Arm:運転支援・自動化テクノロジーの...

25
09

Arm:運転支援・自動化テクノロジーの採用拡大に向けて、 車載向けイメージシグナルプロセッサーの新製品を発表

「Cortex-A78AE」CPUおよび「Mali-G78AE」GPUと組み合わせることで、Mali-C78AEは先進運転支援システム(ADAS)の完全なビジョンパイプラインを実現し、パフォーマンスを最適化して消費電力を最小限に抑えつつ、機能安全に対する一貫したアプローチを提供する。これにより、ADASのマスマーケット展開を次の段階へと推し進めることを支援する。

 Strategy Analytics社が最近発行したレポートによると、車載カメラ市場の価値は、2020年から2025年にかけて19%以上の成長が予想されるなど、自動車が周辺状況について判断するために必要なデータを提供する上で最も重要なタイプのセンサーとなっている。
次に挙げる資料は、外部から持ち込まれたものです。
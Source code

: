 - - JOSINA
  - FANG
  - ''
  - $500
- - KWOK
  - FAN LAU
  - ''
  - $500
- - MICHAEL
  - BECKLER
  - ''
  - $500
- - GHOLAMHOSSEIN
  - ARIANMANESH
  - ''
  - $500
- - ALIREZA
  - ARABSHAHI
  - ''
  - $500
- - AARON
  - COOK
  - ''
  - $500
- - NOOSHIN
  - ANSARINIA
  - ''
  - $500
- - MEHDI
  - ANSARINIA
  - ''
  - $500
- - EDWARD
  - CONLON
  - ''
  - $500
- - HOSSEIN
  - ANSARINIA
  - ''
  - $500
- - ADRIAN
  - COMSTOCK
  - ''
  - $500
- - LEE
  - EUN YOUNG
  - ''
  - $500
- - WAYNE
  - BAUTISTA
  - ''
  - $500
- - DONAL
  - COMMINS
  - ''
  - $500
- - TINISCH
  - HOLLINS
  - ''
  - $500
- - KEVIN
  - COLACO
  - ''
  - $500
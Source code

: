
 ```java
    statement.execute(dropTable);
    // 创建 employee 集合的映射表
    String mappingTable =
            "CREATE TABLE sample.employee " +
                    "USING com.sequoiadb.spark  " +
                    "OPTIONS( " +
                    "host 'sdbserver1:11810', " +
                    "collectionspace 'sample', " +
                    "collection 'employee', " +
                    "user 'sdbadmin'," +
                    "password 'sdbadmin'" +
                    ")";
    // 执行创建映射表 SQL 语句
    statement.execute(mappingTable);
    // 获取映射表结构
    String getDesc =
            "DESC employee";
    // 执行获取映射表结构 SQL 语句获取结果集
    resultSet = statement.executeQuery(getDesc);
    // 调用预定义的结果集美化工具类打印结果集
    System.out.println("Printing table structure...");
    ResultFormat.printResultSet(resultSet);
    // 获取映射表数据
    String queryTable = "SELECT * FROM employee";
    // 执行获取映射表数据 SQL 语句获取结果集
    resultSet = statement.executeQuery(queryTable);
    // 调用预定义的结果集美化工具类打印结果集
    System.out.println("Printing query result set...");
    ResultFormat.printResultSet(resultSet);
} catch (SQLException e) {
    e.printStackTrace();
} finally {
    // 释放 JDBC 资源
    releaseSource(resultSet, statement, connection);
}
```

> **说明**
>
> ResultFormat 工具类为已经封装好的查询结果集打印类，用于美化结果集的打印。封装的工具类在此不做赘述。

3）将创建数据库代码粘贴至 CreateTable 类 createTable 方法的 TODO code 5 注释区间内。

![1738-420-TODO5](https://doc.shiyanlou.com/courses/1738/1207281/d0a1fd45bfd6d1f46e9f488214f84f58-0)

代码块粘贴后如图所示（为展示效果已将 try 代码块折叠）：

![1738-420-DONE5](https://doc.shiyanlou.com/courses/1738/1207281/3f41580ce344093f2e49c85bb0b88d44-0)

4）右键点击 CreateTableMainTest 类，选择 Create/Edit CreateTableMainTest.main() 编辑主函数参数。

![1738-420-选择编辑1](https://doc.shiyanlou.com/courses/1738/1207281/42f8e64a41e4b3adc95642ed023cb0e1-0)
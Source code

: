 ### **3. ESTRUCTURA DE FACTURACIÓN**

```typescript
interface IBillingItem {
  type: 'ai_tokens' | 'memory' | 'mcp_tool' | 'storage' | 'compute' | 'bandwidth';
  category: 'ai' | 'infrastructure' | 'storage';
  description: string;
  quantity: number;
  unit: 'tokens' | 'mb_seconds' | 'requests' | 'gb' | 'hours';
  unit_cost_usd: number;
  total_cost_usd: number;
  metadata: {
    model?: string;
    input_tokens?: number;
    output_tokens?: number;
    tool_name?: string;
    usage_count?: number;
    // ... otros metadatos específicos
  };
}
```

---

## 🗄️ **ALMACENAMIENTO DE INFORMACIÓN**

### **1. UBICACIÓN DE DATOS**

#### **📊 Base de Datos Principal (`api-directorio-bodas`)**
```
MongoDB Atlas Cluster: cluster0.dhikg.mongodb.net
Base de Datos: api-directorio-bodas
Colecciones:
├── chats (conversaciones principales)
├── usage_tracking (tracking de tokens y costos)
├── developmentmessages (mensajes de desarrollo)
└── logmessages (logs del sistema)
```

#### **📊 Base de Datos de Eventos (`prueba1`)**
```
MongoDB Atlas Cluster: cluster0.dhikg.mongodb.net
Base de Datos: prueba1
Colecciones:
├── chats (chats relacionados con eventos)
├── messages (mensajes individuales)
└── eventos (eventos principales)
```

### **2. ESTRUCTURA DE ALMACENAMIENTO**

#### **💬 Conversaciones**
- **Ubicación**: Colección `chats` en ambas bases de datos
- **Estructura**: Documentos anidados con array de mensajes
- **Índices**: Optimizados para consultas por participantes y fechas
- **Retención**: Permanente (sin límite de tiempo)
 Armのオートモーティブ/IoT事業部門、オートモーティブ担当バイスプレジデントのチェット・バブラ(Chet Babla)氏は、次のように述べている。「車載カメラが増加し高度化が進む中、膨大に生成される画像データを効率的かつ安全に変換して、マシンビジョンとヒューマンビジョンの多様な要件に対応した出力を得るためには、より高い演算能力が必要とされています。Mali-C78AEは、画像処理に対する新しいアプローチに対する業界のニーズに応え、ADASや自動運転における新しい機能を実現します」

■ヒューマンビジョンとマシンビジョンの両方で、安全性は最優先事項 Mali-C78AEは、多くのADAS機能で必要とされるヒューマンビジョンとマシンビジョンの両方の安全対応アプリケーション向けに特別設計され、最大4台のリアルタイムカメラもしくは16台の仮想カメラからのデータを処理することが可能。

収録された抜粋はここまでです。